On Appeal from the United States District Court for the Western District of Pennsylvania (D.C. Civil No. 2-07-cv-01294) District Judge: Hon. Terrence F. McVerry.

The opinion of the court was delivered by: Cowen, Circuit Judge


Argued April 14, 2010

BEFORE: FISHER, and COWEN, Circuit Judges and DITTER*fn1, District Judge.

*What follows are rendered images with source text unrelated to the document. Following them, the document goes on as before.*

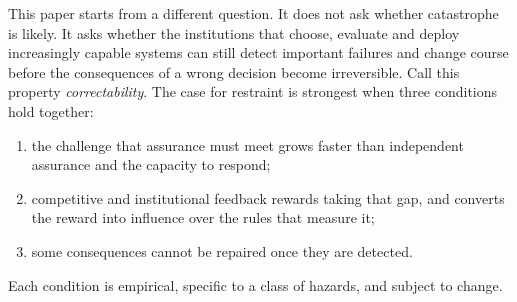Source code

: \documentclass[11pt]{article}
\theoremstyle{plain}
\theoremstyle{definition}
\begin{document}
This paper starts from a different question. It does not ask whether catastrophe is likely. It asks whether the institutions that choose, evaluate and deploy increasingly capable systems can still detect important failures and change course before the consequences of a wrong decision become irreversible. Call this property \emph{correctability}. The case for restraint is strongest when three conditions hold together:
\begin{enumerate}[label=(\roman*)]
\item the challenge that assurance must meet grows faster than independent assurance and the capacity to respond;
\item competitive and institutional feedback rewards taking that gap, and converts the reward into influence over the rules that measure it;
\item some consequences cannot be repaired once they are detected.
\end{enumerate}
Each condition is empirical, specific to a class of hazards, and subject to change.
\end{document}

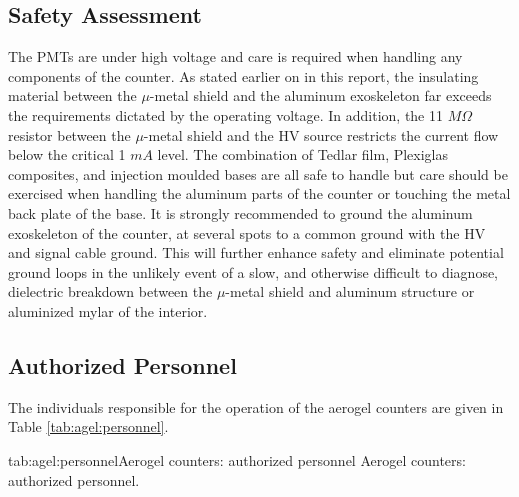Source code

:\begin{safetyen}{10}{10}
\section{Safety Assessment}

The PMTs are under high voltage and care is required when handling any 
components of the counter. As stated earlier on in this report, the insulating 
material between the $\mu$-metal shield and the aluminum exoskeleton far 
exceeds the requirements dictated by the operating voltage. 
In addition, the 11 $M\Omega$ resistor between 
the $\mu$-metal shield and the HV source restricts the current flow below the  
critical 1 $mA$ level. The combination of Tedlar film, Plexiglas composites, 
and injection moulded bases are all safe to handle but care should be 
exercised when handling the aluminum parts of the counter or touching the metal 
back plate of the base. It is strongly recommended to ground the aluminum 
exoskeleton of the counter, at several spots to a common ground with the HV 
and signal cable ground. This will further enhance safety and eliminate 
potential ground loops in the unlikely event of a slow, and otherwise difficult 
to diagnose, dielectric breakdown between the $\mu$-metal shield and aluminum 
structure or aluminized mylar of the interior.  

\end{safetyen}

\begin{safetyen}{10}{15}
\section{Authorized Personnel}
\end{safetyen}

The individuals responsible for the operation 
of the aerogel \Cherenkov{} counters are given in Table \ref{tab:agel:personnel}.

\begin{namestab}{tab:agel:personnel}{Aerogel counters: authorized personnel}{%
      Aerogel counters: authorized personnel.}
  \JackSegal{}
\end{namestab}

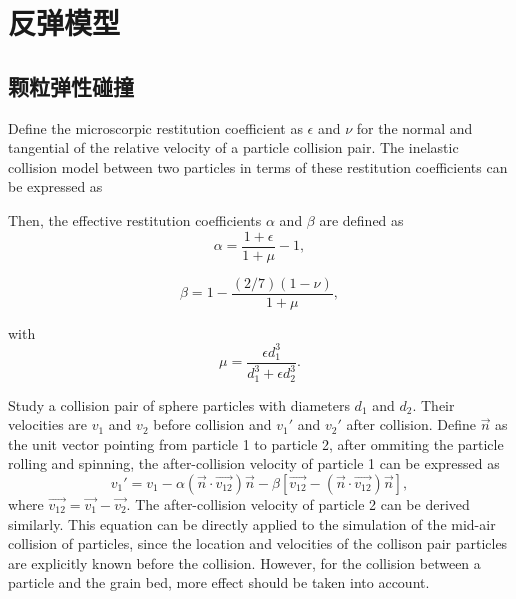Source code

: \documentclass[12pt,a4paper]{article}
\begin{document}
\section{反弹模型}
\subsection{颗粒弹性碰撞}
Define the microscorpic restitution coefficient as $\epsilon$ and $\nu$ for the normal and tangential of the relative velocity of a particle collision pair. The inelastic collision model between two particles in terms of these restitution coefficients can be expressed as

Then, the effective restitution coefficients $\alpha$ and $\beta$ are defined as
\begin{equation}
    \alpha = \frac{1 + \epsilon}{1 + \mu} - 1,
\end{equation}

\begin{equation}
    \beta = 1 - \frac{(2/7)(1 - \nu)}{1 + \mu},
\end{equation}

with
\begin{equation}
    \mu = \frac{\epsilon d_1^3}{d_1^3 + \epsilon d_2^3}.
\end{equation}

Study a collision pair of sphere particles with diameters $d_1$ and $d_2$. Their velocities are $v_1$ and $v_2$ before collision and $v_1'$ and $v_2'$ after collision. Define $\overrightarrow{n}$ as the unit vector pointing from particle 1 to particle 2, after ommiting the particle rolling and spinning, the after-collision velocity of particle 1 can be expressed as
\begin{equation}
    v_1' = v_1 - \alpha \left ( \overrightarrow{n} \cdot \overrightarrow{v_{12}} \right ) \overrightarrow{n} - \beta \left [ \overrightarrow{v_{12}} - \left ( \overrightarrow{n} \cdot \overrightarrow{v_{12}} \right ) \overrightarrow{n} \right ],
\end{equation}
where $\overrightarrow{v_{12}} = \overrightarrow{v_1} - \overrightarrow{v_2}$. The after-collision velocity of particle 2 can be derived similarly. This equation can be directly applied to the simulation of the mid-air collision of particles, since the location and velocities of the collison pair particles are explicitly known before the collision. However, for the collision between a particle and the grain bed, more effect should be taken into account.
\end{document}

The Plaintiff in this antitrust matter, a tire supplier, appeals from the order of the United States District Court for the Western District of Pennsylvania granting the respective motions for summary judgment filed by the Defendants, a tire supplier competitor and a motorsports sanctioning body. Plaintiff's claims arise out of the adoption of the so-called "single tire rule" by various sanctioning bodies in the sport of dirt oval track racing as well as the related exclusive supply contracts between these sanctioning bodies and the Defendant tire supplier. Plaintiff further challenges the District Court's denial of its motion for leave to amend its complaint. We will affirm.


A. The Parties

We refer to the four companies listed as the Plaintiffs in the current matter by the name of the parent company, "STA."*fn2 STA manufactures and sells specialty tires for a variety of vehicles, such as aircraft, farming equipment, and racing cars. It specifically manufactures and sells a "house brand" known as "American Racer." This American Racer line includes dirt track racing tires, asphalt track racing tires, ATV ("all terrain vehicle") racing tires, passenger performance tires, and race track equipment tires. Defendant Hoosier Racing Tire Corp. ("Hoosier") is a family-owned business, which focuses almost exclusively on the racing tire business (in contrast to STA, which sells a large variety of different kinds of specialty tires and is owned by a holding company named Polymer Enterprises, Inc.). Hoosier is the largest race tire manufacturer in the world that specializes in manufacturing racing tires.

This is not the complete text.